Content-control Software - Terminology

Terminology

This article uses the term "content control", a term also used on occasion by CNN, Playboy magazine the San Francisco Chronicle and the New York Times. However, two other terms, censorware and web filtering, while more controversial, are often used. Nannyware has also been used in both product marketing and by the media. Industry research company Gartner uses secure web gateway (SWG) to describe the market segment.

Companies that make products that selectively block Web sites do not refer to these products as censorware, and prefer terms such as "Internet filter" or "URL Filter"; in the specialized case of software specifically designed to allow parents to monitor and restrict the access of their children, "parental control software" is also used.
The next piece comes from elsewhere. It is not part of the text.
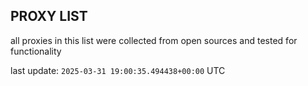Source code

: ## PROXY LIST

all proxies in this list were collected from open sources and tested for functionality

last update: `2025-03-31 19:00:35.494438+00:00` UTC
Some products log all sites that a user accesses and rates them based on content type for reporting to an "accountability partner" of the person's choosing, and the term accountability software is used. Internet filters, parental control software, and/or accountability software may also be combined into one product.

Those critical of such software, however, use the term "censorware" freely: consider the Censorware Project, for example. The use of the term censorware in editorials criticizing makers of such software is widespread and covers many different varieties and applications: Xeni Jardin used the term in a 9 March 2006 editorial in the New York Times when discussing the use of American-made filtering software to suppress content in China; in the same month a high school student used the term to discuss the deployment of such software in his school district.

In general, outside of editorial pages as described above, traditional newspapers do not use the term censorware in their reporting, preferring instead to use terms such as content filter, content control, or web filtering; the New York Times and the Wall Street Journal both appear to follow this practice. On the other hand, Web-based newspapers such as CNET use the term in both editorial and journalistic contexts, for example "Windows Live to Get Censorware."